▶ _Task description_: Lines of the data that contain the word "таблицу" are the ones to copy.
* * *
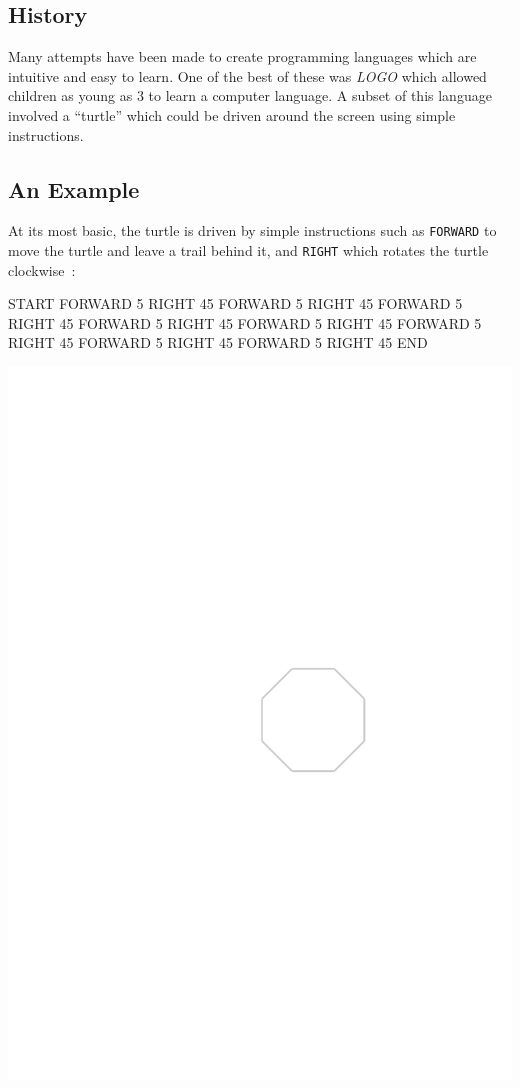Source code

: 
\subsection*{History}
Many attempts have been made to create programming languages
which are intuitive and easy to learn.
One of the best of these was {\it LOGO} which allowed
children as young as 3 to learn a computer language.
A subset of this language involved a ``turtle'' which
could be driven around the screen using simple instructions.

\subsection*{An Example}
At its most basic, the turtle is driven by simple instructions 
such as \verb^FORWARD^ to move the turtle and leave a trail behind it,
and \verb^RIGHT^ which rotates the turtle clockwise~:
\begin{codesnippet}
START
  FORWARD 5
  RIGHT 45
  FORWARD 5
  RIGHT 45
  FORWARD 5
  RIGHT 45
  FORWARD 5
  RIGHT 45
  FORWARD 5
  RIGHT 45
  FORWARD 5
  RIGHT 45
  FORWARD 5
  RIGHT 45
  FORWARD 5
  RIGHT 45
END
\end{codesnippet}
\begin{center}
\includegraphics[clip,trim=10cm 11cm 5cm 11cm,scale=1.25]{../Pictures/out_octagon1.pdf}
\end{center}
* * *
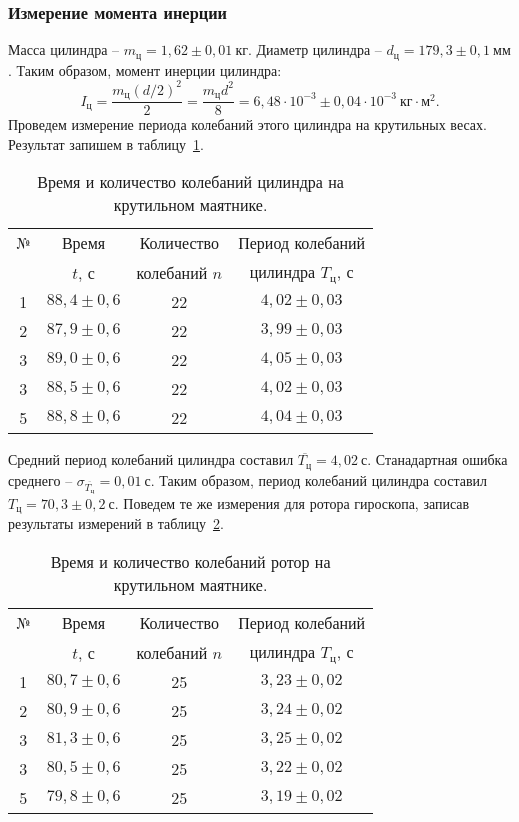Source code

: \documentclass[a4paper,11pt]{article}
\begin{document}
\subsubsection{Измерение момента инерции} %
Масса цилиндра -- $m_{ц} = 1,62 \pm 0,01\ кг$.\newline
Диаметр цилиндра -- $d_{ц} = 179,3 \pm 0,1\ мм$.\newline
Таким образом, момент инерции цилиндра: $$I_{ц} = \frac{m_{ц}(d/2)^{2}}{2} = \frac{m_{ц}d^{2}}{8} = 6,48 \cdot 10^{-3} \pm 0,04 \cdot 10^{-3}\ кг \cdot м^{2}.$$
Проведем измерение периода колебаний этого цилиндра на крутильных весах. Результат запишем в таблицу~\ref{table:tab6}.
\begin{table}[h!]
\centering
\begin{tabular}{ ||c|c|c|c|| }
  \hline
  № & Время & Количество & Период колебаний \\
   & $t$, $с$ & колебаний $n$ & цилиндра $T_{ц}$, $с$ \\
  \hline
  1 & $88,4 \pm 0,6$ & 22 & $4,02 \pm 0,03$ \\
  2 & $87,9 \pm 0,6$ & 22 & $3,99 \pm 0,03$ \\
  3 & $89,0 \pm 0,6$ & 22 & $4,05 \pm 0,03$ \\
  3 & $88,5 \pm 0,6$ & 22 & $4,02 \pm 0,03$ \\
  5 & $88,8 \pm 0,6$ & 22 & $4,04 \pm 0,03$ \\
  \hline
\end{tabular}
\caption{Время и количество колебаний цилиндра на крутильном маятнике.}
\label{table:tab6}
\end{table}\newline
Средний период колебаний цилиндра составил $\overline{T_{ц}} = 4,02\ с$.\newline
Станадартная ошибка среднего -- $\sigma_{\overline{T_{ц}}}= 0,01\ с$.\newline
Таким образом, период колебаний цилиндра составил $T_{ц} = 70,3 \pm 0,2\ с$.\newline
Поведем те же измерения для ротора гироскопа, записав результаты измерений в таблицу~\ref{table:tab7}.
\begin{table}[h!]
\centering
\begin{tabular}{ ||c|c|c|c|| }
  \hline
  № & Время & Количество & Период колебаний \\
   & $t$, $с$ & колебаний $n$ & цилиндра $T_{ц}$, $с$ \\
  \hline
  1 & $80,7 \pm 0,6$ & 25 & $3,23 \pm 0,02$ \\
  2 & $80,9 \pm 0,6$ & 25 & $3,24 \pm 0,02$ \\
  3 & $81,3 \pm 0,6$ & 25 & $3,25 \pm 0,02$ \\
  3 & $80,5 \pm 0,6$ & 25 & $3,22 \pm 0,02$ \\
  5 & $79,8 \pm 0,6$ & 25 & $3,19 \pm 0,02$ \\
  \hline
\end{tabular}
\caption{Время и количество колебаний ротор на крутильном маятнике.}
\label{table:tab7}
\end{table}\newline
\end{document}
* * *
▶ _Task solution_:
Проведем измерение периода колебаний этого цилиндра на крутильных весах. Результат запишем в таблицу~\ref{table:tab6}.
Поведем те же измерения для ротора гироскопа, записав результаты измерений в таблицу~\ref{table:tab7}.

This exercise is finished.